::: Extracted entries

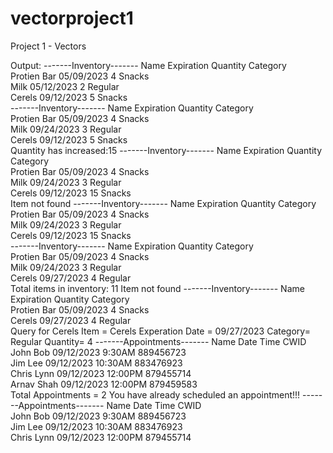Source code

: # vectorproject1
Project 1 - Vectors

Output:
-------Inventory-------
Name                Expiration     Quantity       Category  
Protien Bar         05/09/2023     4              Snacks         
Milk                05/12/2023     2              Regular        
Cerels              09/12/2023     5              Snacks         
-------Inventory-------
Name                Expiration     Quantity       Category  
Protien Bar         05/09/2023     4              Snacks         
Milk                09/24/2023     3              Regular        
Cerels              09/12/2023     5              Snacks         
Quantity has increased:15
-------Inventory-------
Name                Expiration     Quantity       Category  
Protien Bar         05/09/2023     4              Snacks         
Milk                09/24/2023     3              Regular        
Cerels              09/12/2023     15             Snacks         
Item not found
-------Inventory-------
Name                Expiration     Quantity       Category  
Protien Bar         05/09/2023     4              Snacks         
Milk                09/24/2023     3              Regular        
Cerels              09/12/2023     15             Snacks         
-------Inventory-------
Name                Expiration     Quantity       Category  
Protien Bar         05/09/2023     4              Snacks         
Milk                09/24/2023     3              Regular        
Cerels              09/27/2023     4              Regular        
Total items in inventory: 11
Item not found
-------Inventory-------
Name                Expiration     Quantity       Category  
Protien Bar         05/09/2023     4              Snacks         
Cerels              09/27/2023     4              Regular        
Query for Cerels
Item = Cerels
Experation Date = 09/27/2023
Category= Regular
Quantity= 4
-------Appointments-------
Name                Date           Time           CWID           
John Bob            09/12/2023     9:30AM         889456723      
Jim Lee             09/12/2023     10:30AM        883476923      
Chris Lynn          09/12/2023     12:00PM        879455714      
Arnav Shah          09/12/2023     12:00PM        879459583      
Total Appointments = 2
You have already scheduled an appointment!!!
-------Appointments-------
Name                Date           Time           CWID           
John Bob            09/12/2023     9:30AM         889456723      
Jim Lee             09/12/2023     10:30AM        883476923      
Chris Lynn          09/12/2023     12:00PM        879455714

::::::

[What to produce] What is the number of lines in these entries that hold "Chris"? Reply with the figure alone.

[Your solution] 2